Hormigas culonas, literally “big-butt ants” in Spanish, is a prized delicacy in Columbia. These leaf-cutter ants are aptly named because of their large lower abdomen. Only the young queens and drones are harvested in the Santander region in spring after the rainy season when they surface to establish their own ant colonies. The ants are roasted and eaten as snacks, a favourite for moviegoers and as bar snacks. Termites and palm grubs are popular edible insects as well.

Mexico

The agave worm, also known as the maguey worm, is the worm you find in tequila bottles. They are also eaten roasted, fried, cooked inside a tortilla or as part of a recipe for a meal. Chapulines or fried grasshoppers are a common snack that can be found commercially canned and sold in supermarkets and local grocery stores. Ants, rich in thiamine and riboflavin, are consumed both in egg form and as adults.
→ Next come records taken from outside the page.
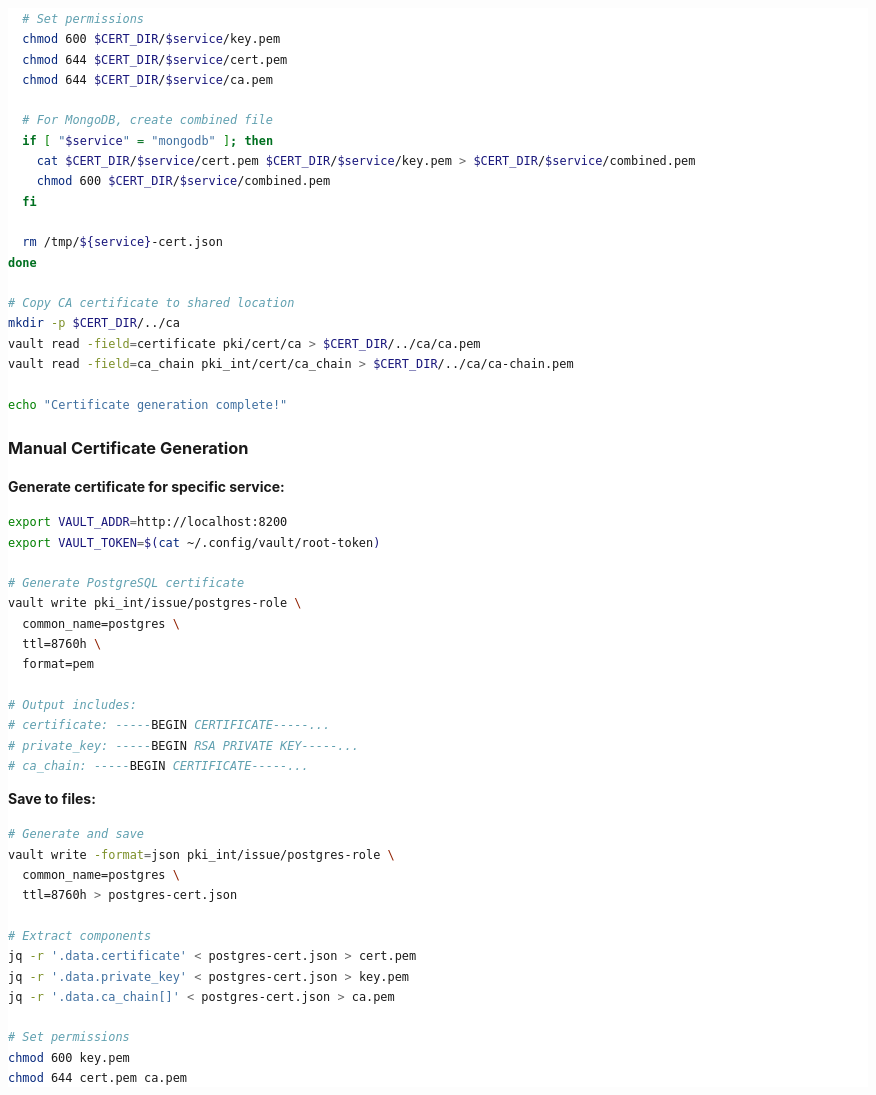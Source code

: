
 ```bash
  # Set permissions
  chmod 600 $CERT_DIR/$service/key.pem
  chmod 644 $CERT_DIR/$service/cert.pem
  chmod 644 $CERT_DIR/$service/ca.pem

  # For MongoDB, create combined file
  if [ "$service" = "mongodb" ]; then
    cat $CERT_DIR/$service/cert.pem $CERT_DIR/$service/key.pem > $CERT_DIR/$service/combined.pem
    chmod 600 $CERT_DIR/$service/combined.pem
  fi

  rm /tmp/${service}-cert.json
done

# Copy CA certificate to shared location
mkdir -p $CERT_DIR/../ca
vault read -field=certificate pki/cert/ca > $CERT_DIR/../ca/ca.pem
vault read -field=ca_chain pki_int/cert/ca_chain > $CERT_DIR/../ca/ca-chain.pem

echo "Certificate generation complete!"
```

### Manual Certificate Generation

**Generate certificate for specific service:**

```bash
export VAULT_ADDR=http://localhost:8200
export VAULT_TOKEN=$(cat ~/.config/vault/root-token)

# Generate PostgreSQL certificate
vault write pki_int/issue/postgres-role \
  common_name=postgres \
  ttl=8760h \
  format=pem

# Output includes:
# certificate: -----BEGIN CERTIFICATE-----...
# private_key: -----BEGIN RSA PRIVATE KEY-----...
# ca_chain: -----BEGIN CERTIFICATE-----...
```

**Save to files:**

```bash
# Generate and save
vault write -format=json pki_int/issue/postgres-role \
  common_name=postgres \
  ttl=8760h > postgres-cert.json

# Extract components
jq -r '.data.certificate' < postgres-cert.json > cert.pem
jq -r '.data.private_key' < postgres-cert.json > key.pem
jq -r '.data.ca_chain[]' < postgres-cert.json > ca.pem

# Set permissions
chmod 600 key.pem
chmod 644 cert.pem ca.pem
```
Ant eggs, which are common in Mexican markets, are often cooked in butter and served in tacos. Ant larvae are canned and exported as gourmet food.

Africa

In Africa, many tribes eat insects like termites, grasshoppers, caterpillars, palm weevil larvae, beetles, ants and locusts. The wings of the termites are removed before roasting or being fried.

Guts of crickets and grasshoppers are removed before frying. Locusts are typically boiled and salted prior to eating. Another widely eaten insect is the westwood larvae, a caterpillar known as kanni. They are boiled and dried in the sun before being eaten or used as an ingredient in vegetable soup.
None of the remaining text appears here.